Documentation/technical/hash-function-transition.txt identifies similar
problem, namely that existing signatures in signed tags, signed commits
and merges of signed tags are signatures of their SHA-1 form.  We want
to be able to verify those signatures, even if this verification may be
considered less secure now.

You want both more (stable IDs for all commits, not only those signed)
and less (you don't need verification down the tree using IDs used for
commit ID).

> One reason I am sure of this is the SHA-1 to whatever transition.
> We can't count on the successor hash to survive attack forever.
> Accordingly, git's design needs to be stable against the possibility
> of having to accommodate multiple future hash algorithms in the
> future.
>
> Here's how to do it:
>
> 1. Commit IDs and Merkle-tree hashes become separate commit
>    properties in the git filesystem.

The issue you need to consider is that for signatures to be secure they
must be over verification-hash Merkle-tree.  It is not only commits that
are identified by hashes, but also trees, blobs and tags.
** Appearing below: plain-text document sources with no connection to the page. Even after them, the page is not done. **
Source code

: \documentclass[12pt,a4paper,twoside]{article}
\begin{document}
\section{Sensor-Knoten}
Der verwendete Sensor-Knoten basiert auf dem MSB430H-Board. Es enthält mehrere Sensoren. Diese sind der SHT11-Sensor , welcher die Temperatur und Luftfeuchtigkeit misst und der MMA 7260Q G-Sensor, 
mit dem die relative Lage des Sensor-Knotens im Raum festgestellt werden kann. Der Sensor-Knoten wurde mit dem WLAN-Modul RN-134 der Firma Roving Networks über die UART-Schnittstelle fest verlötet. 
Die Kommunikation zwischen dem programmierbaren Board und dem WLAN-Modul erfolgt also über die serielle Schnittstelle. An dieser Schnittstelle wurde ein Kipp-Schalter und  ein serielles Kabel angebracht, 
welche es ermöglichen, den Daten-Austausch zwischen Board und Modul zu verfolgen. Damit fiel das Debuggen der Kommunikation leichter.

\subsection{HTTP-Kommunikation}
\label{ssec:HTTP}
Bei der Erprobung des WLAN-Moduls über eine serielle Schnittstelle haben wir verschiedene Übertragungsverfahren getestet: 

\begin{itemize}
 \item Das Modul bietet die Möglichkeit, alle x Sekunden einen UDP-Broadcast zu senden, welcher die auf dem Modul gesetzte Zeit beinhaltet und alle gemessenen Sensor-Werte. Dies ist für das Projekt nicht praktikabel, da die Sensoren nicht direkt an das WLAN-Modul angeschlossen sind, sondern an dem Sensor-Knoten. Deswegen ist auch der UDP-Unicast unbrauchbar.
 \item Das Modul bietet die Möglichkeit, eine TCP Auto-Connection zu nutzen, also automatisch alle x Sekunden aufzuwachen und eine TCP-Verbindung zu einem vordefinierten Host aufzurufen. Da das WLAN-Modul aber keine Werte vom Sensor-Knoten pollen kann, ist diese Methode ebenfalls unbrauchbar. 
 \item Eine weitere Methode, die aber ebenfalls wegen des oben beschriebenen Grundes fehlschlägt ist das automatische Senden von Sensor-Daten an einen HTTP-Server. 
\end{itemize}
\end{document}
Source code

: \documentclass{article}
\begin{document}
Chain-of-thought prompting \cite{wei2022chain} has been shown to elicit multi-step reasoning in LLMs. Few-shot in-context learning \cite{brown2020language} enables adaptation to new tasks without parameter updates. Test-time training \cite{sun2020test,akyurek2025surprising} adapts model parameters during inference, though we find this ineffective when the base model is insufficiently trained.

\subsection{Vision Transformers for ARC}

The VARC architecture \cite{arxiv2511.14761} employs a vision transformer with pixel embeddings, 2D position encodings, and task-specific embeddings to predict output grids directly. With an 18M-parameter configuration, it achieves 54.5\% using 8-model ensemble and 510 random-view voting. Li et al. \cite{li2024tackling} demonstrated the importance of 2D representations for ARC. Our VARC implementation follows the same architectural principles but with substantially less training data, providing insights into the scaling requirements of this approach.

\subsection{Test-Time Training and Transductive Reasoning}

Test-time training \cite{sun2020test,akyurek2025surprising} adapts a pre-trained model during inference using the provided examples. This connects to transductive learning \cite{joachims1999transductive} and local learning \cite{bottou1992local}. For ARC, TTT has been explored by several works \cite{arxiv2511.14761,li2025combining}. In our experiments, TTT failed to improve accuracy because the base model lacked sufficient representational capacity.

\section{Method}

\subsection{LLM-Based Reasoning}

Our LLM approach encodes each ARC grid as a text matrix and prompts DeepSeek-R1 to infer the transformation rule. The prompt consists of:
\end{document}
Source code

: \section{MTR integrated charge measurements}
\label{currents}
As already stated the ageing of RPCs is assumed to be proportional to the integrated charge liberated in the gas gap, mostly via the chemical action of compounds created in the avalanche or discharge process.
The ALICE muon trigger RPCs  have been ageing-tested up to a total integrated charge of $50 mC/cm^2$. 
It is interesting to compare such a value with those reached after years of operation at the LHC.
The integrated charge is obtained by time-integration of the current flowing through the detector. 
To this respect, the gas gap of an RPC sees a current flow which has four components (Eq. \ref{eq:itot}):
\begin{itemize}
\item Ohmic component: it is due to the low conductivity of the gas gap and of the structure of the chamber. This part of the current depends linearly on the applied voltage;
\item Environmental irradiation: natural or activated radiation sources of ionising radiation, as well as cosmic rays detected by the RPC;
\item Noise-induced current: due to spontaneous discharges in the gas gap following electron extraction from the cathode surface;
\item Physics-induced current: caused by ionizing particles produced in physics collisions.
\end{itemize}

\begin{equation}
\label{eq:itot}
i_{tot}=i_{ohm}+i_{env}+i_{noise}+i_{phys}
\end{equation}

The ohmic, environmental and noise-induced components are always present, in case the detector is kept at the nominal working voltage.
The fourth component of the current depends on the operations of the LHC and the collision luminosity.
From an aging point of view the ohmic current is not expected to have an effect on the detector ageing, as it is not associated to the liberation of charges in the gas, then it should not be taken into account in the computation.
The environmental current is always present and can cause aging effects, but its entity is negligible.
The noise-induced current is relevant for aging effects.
Commits reference other commits ("parent" lines) and a tree ("tree");
trees reference other trees, blobs and possibly commits (if submodules
are used).  Tags can reference any object, but most common reference
commits.  Blobs, i.e. file contents, do not reference any other
objects.  For security, all those references should use most strong hash
function.

Changing referecing hash (e.g. "parent" uses SHA-256 instead of "SHA-1")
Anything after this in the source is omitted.